The 156 was a dramatic-looking car when it was first launched, but Alfa Romeo has gone a step further with the 147, which harks back to Alfas of a bygone era.

Its face is distinguished by a gaping triangular grille that houses the Alfa Romeo shield and large cooling ducts reminiscent of Maserati's trademark nostrils.

The teardrop-shaped headlights are also eye-catching - even though they bear more than a passing resemblance to the "eyes" on the VX Commodore.

The Alfa has a squat, muscular stance that clearly conveys its aspirations as a genuine hot-hatch.

Happily, the car delivers on its visual promise.

At its heart lies a development of the 2.0-litre Twin Spark engine that would be familiar to the majority of 156 and GTV owners.
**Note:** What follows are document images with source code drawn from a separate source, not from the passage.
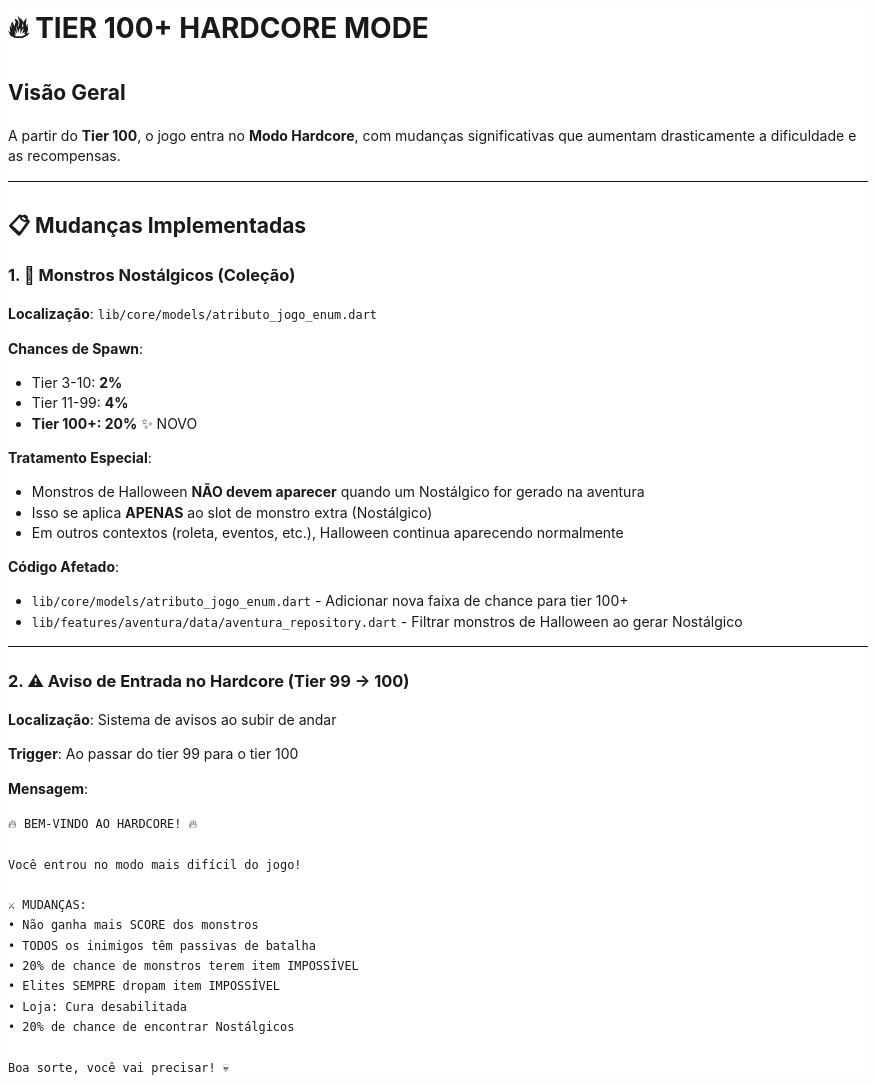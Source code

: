 # 🔥 TIER 100+ HARDCORE MODE

## Visão Geral
A partir do **Tier 100**, o jogo entra no **Modo Hardcore**, com mudanças significativas que aumentam drasticamente a dificuldade e as recompensas.

---

## 📋 Mudanças Implementadas

### 1. 🌟 Monstros Nostálgicos (Coleção)
**Localização**: `lib/core/models/atributo_jogo_enum.dart`

**Chances de Spawn**:
- Tier 3-10: **2%**
- Tier 11-99: **4%**
- **Tier 100+: 20%** ✨ NOVO

**Tratamento Especial**:
- Monstros de Halloween **NÃO devem aparecer** quando um Nostálgico for gerado na aventura
- Isso se aplica **APENAS** ao slot de monstro extra (Nostálgico)
- Em outros contextos (roleta, eventos, etc.), Halloween continua aparecendo normalmente

**Código Afetado**:
- `lib/core/models/atributo_jogo_enum.dart` - Adicionar nova faixa de chance para tier 100+
- `lib/features/aventura/data/aventura_repository.dart` - Filtrar monstros de Halloween ao gerar Nostálgico

---

### 2. ⚠️ Aviso de Entrada no Hardcore (Tier 99 → 100)
**Localização**: Sistema de avisos ao subir de andar

**Trigger**: Ao passar do tier 99 para o tier 100

**Mensagem**:
```
🔥 BEM-VINDO AO HARDCORE! 🔥

Você entrou no modo mais difícil do jogo!

⚔️ MUDANÇAS:
• Não ganha mais SCORE dos monstros
• TODOS os inimigos têm passivas de batalha
• 20% de chance de monstros terem item IMPOSSÍVEL
• Elites SEMPRE dropam item IMPOSSÍVEL
• Loja: Cura desabilitada
• 20% de chance de encontrar Nostálgicos

Boa sorte, você vai precisar! 💀
```

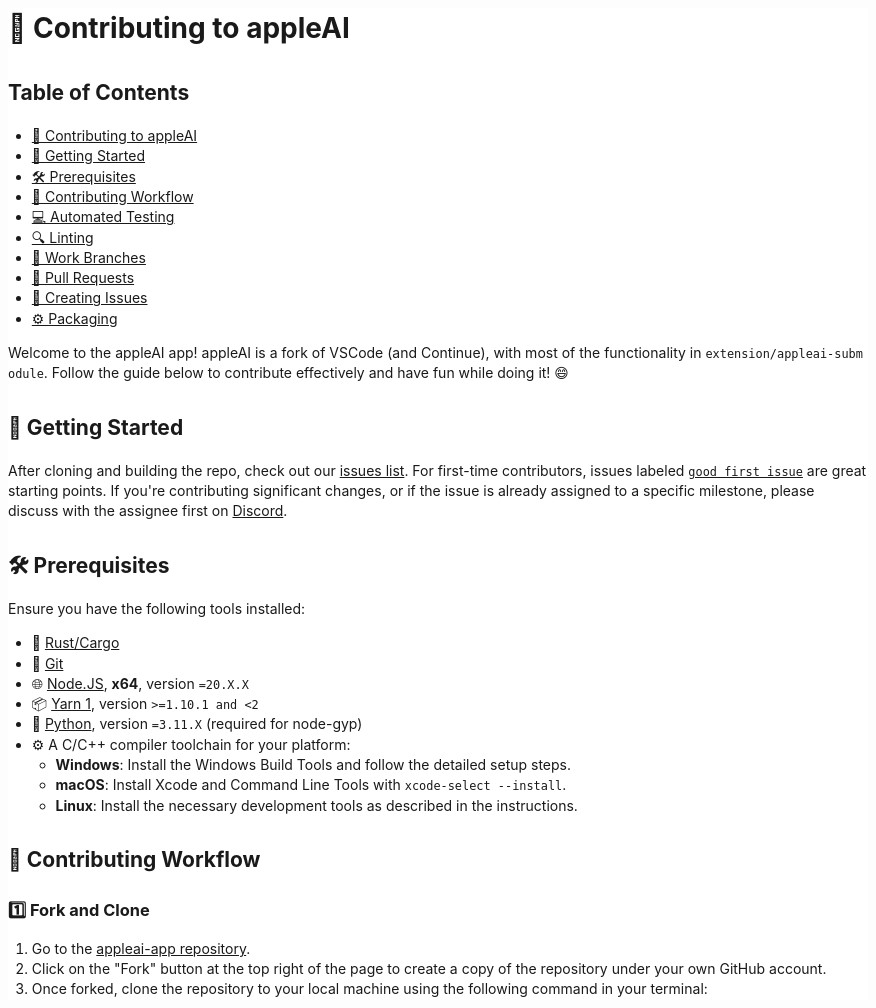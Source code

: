 # 🎉 Contributing to appleAI

## Table of Contents
- [🎉 Contributing to appleAI](#-contributing-to-appleai)
- [🚀 Getting Started](#-getting-started)
- [🛠 Prerequisites](#-prerequisites)
- [🌟 Contributing Workflow](#-contributing-workflow)
- [💻 Automated Testing](#-automated-testing)
- [🔍 Linting](#-linting)
- [🌿 Work Branches](#-work-branches)
- [📜 Pull Requests](#-pull-requests)
- [🐛 Creating Issues](#-creating-issues)
- [⚙️ Packaging](#-packaging)

Welcome to the appleAI app! appleAI is a fork of VSCode (and Continue), with most of the functionality in `extension/appleai-submodule`. Follow the guide below to contribute effectively and have fun while doing it! 😄

## 🚀 Getting Started

After cloning and building the repo, check out our [issues list](https://github.com/tryapple/appleai-app/issues). For first-time contributors, issues labeled [`good first issue`](https://github.com/tryapple/appleai-app/issues?q=is%3Aissue+is%3Aopen+label%3A%22Good+First+Issue%22) are great starting points. If you're contributing significant changes, or if the issue is already assigned to a specific milestone, please discuss with the assignee first on [Discord](https://discord.gg/7QMraJUsQt).

## 🛠 Prerequisites

Ensure you have the following tools installed:

- 🦀 [Rust/Cargo](https://www.rust-lang.org/tools/install)
- 🐙 [Git](https://git-scm.com)
- 🌐 [Node.JS](https://nodejs.org/en/), **x64**, version `=20.X.X`
- 📦 [Yarn 1](https://classic.yarnpkg.com/en/), version `>=1.10.1 and <2`
- 🐍 [Python](https://www.python.org/downloads/), version `=3.11.X` (required for node-gyp)
- ⚙️ A C/C++ compiler toolchain for your platform:
  - **Windows**: Install the Windows Build Tools and follow the detailed setup steps.
  - **macOS**: Install Xcode and Command Line Tools with `xcode-select --install`.
  - **Linux**: Install the necessary development tools as described in the instructions.

## 🌟 Contributing Workflow

### 1️⃣ Fork and Clone

1. Go to the [appleai-app repository](https://github.com/tryapple/appleai-app.git).
2. Click on the "Fork" button at the top right of the page to create a copy of the repository under your own GitHub account.
3. Once forked, clone the repository to your local machine using the following command in your terminal:

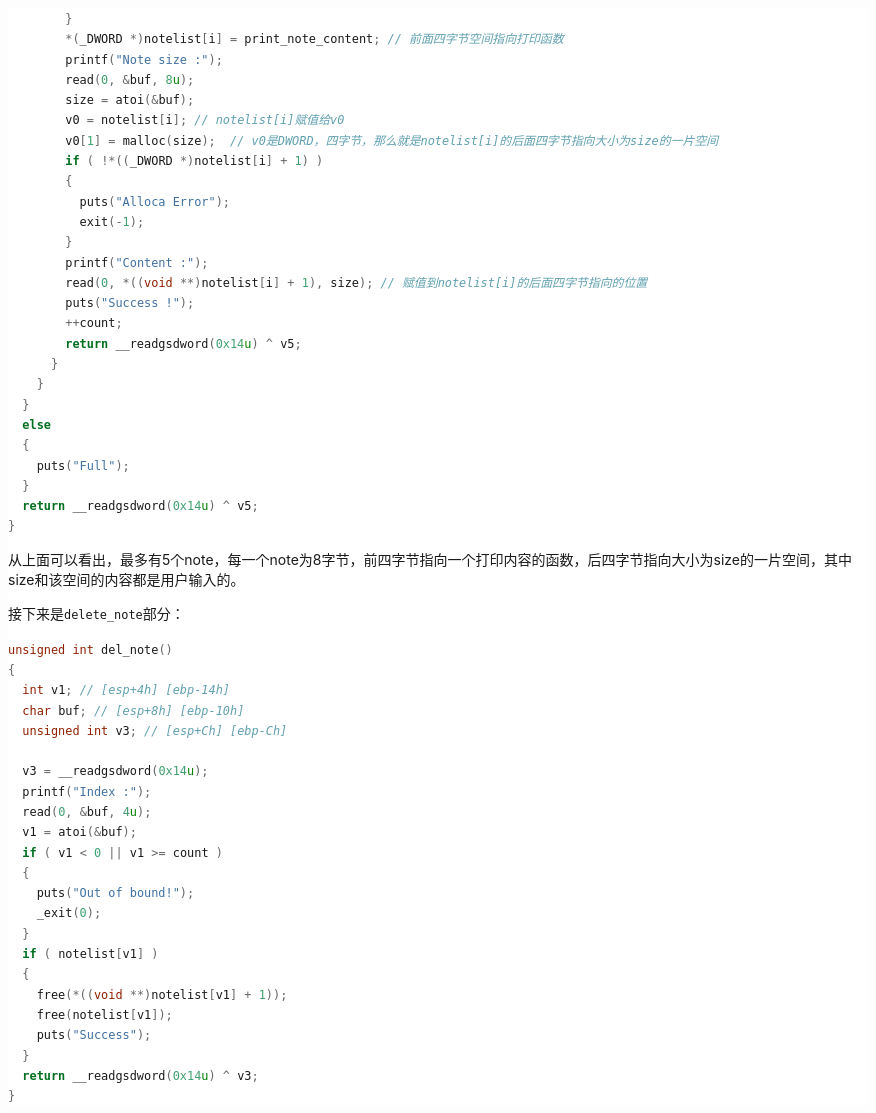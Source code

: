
 ```c
        }
        *(_DWORD *)notelist[i] = print_note_content; // 前面四字节空间指向打印函数
        printf("Note size :");
        read(0, &buf, 8u);
        size = atoi(&buf);
        v0 = notelist[i]; // notelist[i]赋值给v0
        v0[1] = malloc(size);  // v0是DWORD，四字节，那么就是notelist[i]的后面四字节指向大小为size的一片空间
        if ( !*((_DWORD *)notelist[i] + 1) )
        {
          puts("Alloca Error");
          exit(-1);
        }
        printf("Content :");
        read(0, *((void **)notelist[i] + 1), size); // 赋值到notelist[i]的后面四字节指向的位置
        puts("Success !");
        ++count;
        return __readgsdword(0x14u) ^ v5;
      }
    }
  }
  else
  {
    puts("Full");
  }
  return __readgsdword(0x14u) ^ v5;
}
```

从上面可以看出，最多有5个note，每一个note为8字节，前四字节指向一个打印内容的函数，后四字节指向大小为size的一片空间，其中size和该空间的内容都是用户输入的。

接下来是`delete_note`部分：

```c
unsigned int del_note()
{
  int v1; // [esp+4h] [ebp-14h]
  char buf; // [esp+8h] [ebp-10h]
  unsigned int v3; // [esp+Ch] [ebp-Ch]

  v3 = __readgsdword(0x14u);
  printf("Index :");
  read(0, &buf, 4u);
  v1 = atoi(&buf);
  if ( v1 < 0 || v1 >= count )
  {
    puts("Out of bound!");
    _exit(0);
  }
  if ( notelist[v1] )
  {
    free(*((void **)notelist[v1] + 1));
    free(notelist[v1]);
    puts("Success");
  }
  return __readgsdword(0x14u) ^ v3;
}
```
It may have lost 4kW in order to meet more stringent emission regulations, but it has lost none of its zing. The free-revving unit spins effortlessly to 7000rpm, yet is flexible enough to tool around town in fifth gear.

Alfa Romeo claims the 147 can accelerate from standstill to 100km/h in 9.3 seconds - not spectacular, but the car feels quicker than the figures indicate. Top speed is quoted at 208km/h.

Perhaps part of the reason why it doesn't cut more rapid times for the 0-100km/h sprint is because it weighs upwards of 1250kg - not far shy of the larger 156.

Complementing the jewel of an engine is a chassis that shades even the accomplished 156.

Inputs to the precise, communicative steering are responded to with alacrity. The 147 turns in sharply and it is possible to hurtle into corners at alarming speeds - VDC cutting in relatively unobtrusively when you overstep the limits.

Its packaging is neat and efficient, with ample room for four adults - although really tall rear-seat passengers may find their heads brushing against the roof and knees against the front seats.

The dash layout is traditional Alfa with two large dials facing the driver. But the Italians still have a bit to learn from BMW and Audi when it comes to presenting information in an easy-to-read format.

Build quality is quite impressive - the doors closing with a "thunk" that seems more German than Italian. However, some of the cars at the media launch suffered from a few rattles emanating from within the cabin.

Refinement levels are generally good although loose stones thrown up by the wheels tend to clatter noisily against the underbody. Ride quality is very compliant considering the sporting tune of the suspension.

Overall, the 147 is an enticing proposition. It offers brisk performance, pin-sharp handling, oodles of character, generous equipment levels and ample practicality.

Its $38,500 starting price makes it all the more appealing.